Tiré d’un mémoire de maîtrise en histoire contemporaine, le livre de Virginie Fracheboud témoigne d’une très grande intelligence des relations sociales dans la Suisse de l’après Seconde Guerre mondiale. Si, par son objet, elle s’inscrit dans le courant des disability studies, l’étude de l’introduction de l’assurance invalidité (AI), au sens d’une couverture sociale pour les personnes handicapées, interroge en fait l’équilibre d’ensemble de la protection sociale suisse. De facture classique, le livre mobilise les archives des principales organisations et institutions engagées dans le processus (organisations patronales, politiques et syndicales, de défense des personnes handicapées, Office fédéral des assurances sociales, instances parlementaires, etc.) et suit, après un substantiel état de l’historiographie, un plan chronologique, focalisé principalement sur les années 1954 à 1959.
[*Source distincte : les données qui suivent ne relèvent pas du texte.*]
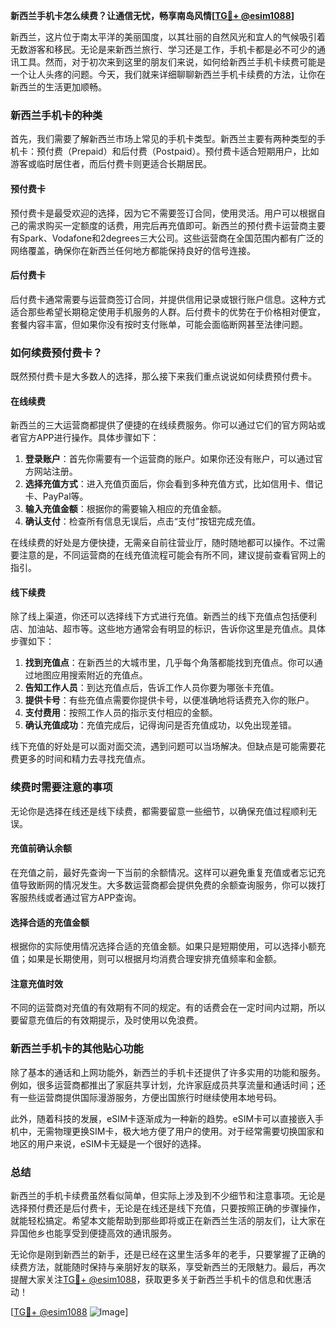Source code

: **新西兰手机卡怎么续费？让通信无忧，畅享南岛风情[[TG💪+ @esim1088](https://t.me/s/esim1088)]**

新西兰，这片位于南太平洋的美丽国度，以其壮丽的自然风光和宜人的气候吸引着无数游客和移民。无论是来新西兰旅行、学习还是工作，手机卡都是必不可少的通讯工具。然而，对于初次来到这里的朋友们来说，如何给新西兰手机卡续费可能是一个让人头疼的问题。今天，我们就来详细聊聊新西兰手机卡续费的方法，让你在新西兰的生活更加顺畅。

### 新西兰手机卡的种类

首先，我们需要了解新西兰市场上常见的手机卡类型。新西兰主要有两种类型的手机卡：预付费（Prepaid）和后付费（Postpaid）。预付费卡适合短期用户，比如游客或临时居住者，而后付费卡则更适合长期居民。

#### 预付费卡

预付费卡是最受欢迎的选择，因为它不需要签订合同，使用灵活。用户可以根据自己的需求购买一定额度的话费，用完后再充值即可。新西兰的预付费卡运营商主要有Spark、Vodafone和2degrees三大公司。这些运营商在全国范围内都有广泛的网络覆盖，确保你在新西兰任何地方都能保持良好的信号连接。

#### 后付费卡

后付费卡通常需要与运营商签订合同，并提供信用记录或银行账户信息。这种方式适合那些希望长期稳定使用手机服务的人群。后付费卡的优势在于价格相对便宜，套餐内容丰富，但如果你没有按时支付账单，可能会面临断网甚至法律问题。

### 如何续费预付费卡？

既然预付费卡是大多数人的选择，那么接下来我们重点说说如何续费预付费卡。

#### 在线续费

新西兰的三大运营商都提供了便捷的在线续费服务。你可以通过它们的官方网站或者官方APP进行操作。具体步骤如下：

1. **登录账户**：首先你需要有一个运营商的账户。如果你还没有账户，可以通过官方网站注册。
2. **选择充值方式**：进入充值页面后，你会看到多种充值方式，比如信用卡、借记卡、PayPal等。
3. **输入充值金额**：根据你的需要输入相应的充值金额。
4. **确认支付**：检查所有信息无误后，点击“支付”按钮完成充值。

在线续费的好处是方便快捷，无需亲自前往营业厅，随时随地都可以操作。不过需要注意的是，不同运营商的在线充值流程可能会有所不同，建议提前查看官网上的指引。

#### 线下续费

除了线上渠道，你还可以选择线下方式进行充值。新西兰的线下充值点包括便利店、加油站、超市等。这些地方通常会有明显的标识，告诉你这里是充值点。具体步骤如下：

1. **找到充值点**：在新西兰的大城市里，几乎每个角落都能找到充值点。你可以通过地图应用搜索附近的充值点。
2. **告知工作人员**：到达充值点后，告诉工作人员你要为哪张卡充值。
3. **提供卡号**：有些充值点需要你提供卡号，以便准确地将话费充入你的账户。
4. **支付费用**：按照工作人员的指示支付相应的金额。
5. **确认充值成功**：充值完成后，记得询问是否充值成功，以免出现差错。

线下充值的好处是可以面对面交流，遇到问题可以当场解决。但缺点是可能需要花费更多的时间和精力去寻找充值点。

### 续费时需要注意的事项

无论你是选择在线还是线下续费，都需要留意一些细节，以确保充值过程顺利无误。

#### 充值前确认余额

在充值之前，最好先查询一下当前的余额情况。这样可以避免重复充值或者忘记充值导致断网的情况发生。大多数运营商都会提供免费的余额查询服务，你可以拨打客服热线或者通过官方APP查询。

#### 选择合适的充值金额

根据你的实际使用情况选择合适的充值金额。如果只是短期使用，可以选择小额充值；如果是长期使用，则可以根据月均消费合理安排充值频率和金额。

#### 注意充值时效

不同的运营商对充值的有效期有不同的规定。有的话费会在一定时间内过期，所以要留意充值后的有效期提示，及时使用以免浪费。

### 新西兰手机卡的其他贴心功能

除了基本的通话和上网功能外，新西兰的手机卡还提供了许多实用的功能和服务。例如，很多运营商都推出了家庭共享计划，允许家庭成员共享流量和通话时间；还有一些运营商提供国际漫游服务，方便出国旅行时继续使用本地号码。

此外，随着科技的发展，eSIM卡逐渐成为一种新的趋势。eSIM卡可以直接嵌入手机中，无需物理更换SIM卡，极大地方便了用户的使用。对于经常需要切换国家和地区的用户来说，eSIM卡无疑是一个很好的选择。

### 总结

新西兰的手机卡续费虽然看似简单，但实际上涉及到不少细节和注意事项。无论是选择预付费还是后付费卡，无论是在线还是线下充值，只要按照正确的步骤操作，就能轻松搞定。希望本文能帮助到那些即将或正在新西兰生活的朋友们，让大家在异国他乡也能享受到便捷高效的通讯服务。

无论你是刚到新西兰的新手，还是已经在这里生活多年的老手，只要掌握了正确的续费方法，就能随时保持与亲朋好友的联系，享受新西兰的无限魅力。最后，再次提醒大家关注[TG💪+ @esim1088](https://t.me/s/esim1088)，获取更多关于新西兰手机卡的信息和优惠活动！

[[TG💪+ @esim1088](https://t.me/s/esim1088) ![Image](https://i.postimg.cc/4NQfJmqS/Snipaste-2025-05-13-00-14-12.png)]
Un chapitre introductif, qui court de la fin du XIXe siècle à 1944, permet de cerner le public cible de l’AI en détaillant la couverture offerte par les assurances sociales naissantes. La relative invisibilité statistique de l’invalidité, dont l’étendue n’est guère connue avant le milieu des années 1950, témoigne du peu d’attention portée par les pouvoirs publics à la question. D’une manière générale, tous risques confondus, la couverture sociale est faible en Suisse où, avant la Seconde Guerre, 80 % de la population active n’est pas affiliée à une caisse de pension et où les deux tiers de cette population ne sont pas encore couverts par la Caisse nationale suisse d’accidents entre 1930 et 1950. Ces assurances ne couvrent que très faiblement le risque d’invalidité ; ainsi, s’agissant d’une assurance pour laquelle des statistiques sont disponibles – l’assurance pension – seuls 15 à 20 % des personnes actives y sont entre 1941 et 1955 spécifiquement couvertes pour le risque d’invalidité. L’assurance-maladie, organisée par des caisses privées ou paritaires et dont la couverture passe de 40 % de la population en 1930 à 70 % en 1950, ne prévoit aucune prestation en cas d’invalidité et exclut même d’emblée les personnes déjà invalides. La couverture de ce risque, non rentable, n’intéresse pas les compagnies d’assurances privées et les caisses de pension qui ne feront dès lors pas obstacle à l’initiative publique en ce domaine. L’auteure montre ensuite qu’en raison notamment d’une expérience du second conflit mondial bien différente par exemple de la France ou de la Grande-Bretagne, les partis conservateurs suisses sont parvenus à faire obstacle à la mise sur pied d’un véritable système de sécurité sociale, n’acceptant que le développement très progressif et contenu d’assurances sociales bien compartimentées, dans une économie au demeurant prospère.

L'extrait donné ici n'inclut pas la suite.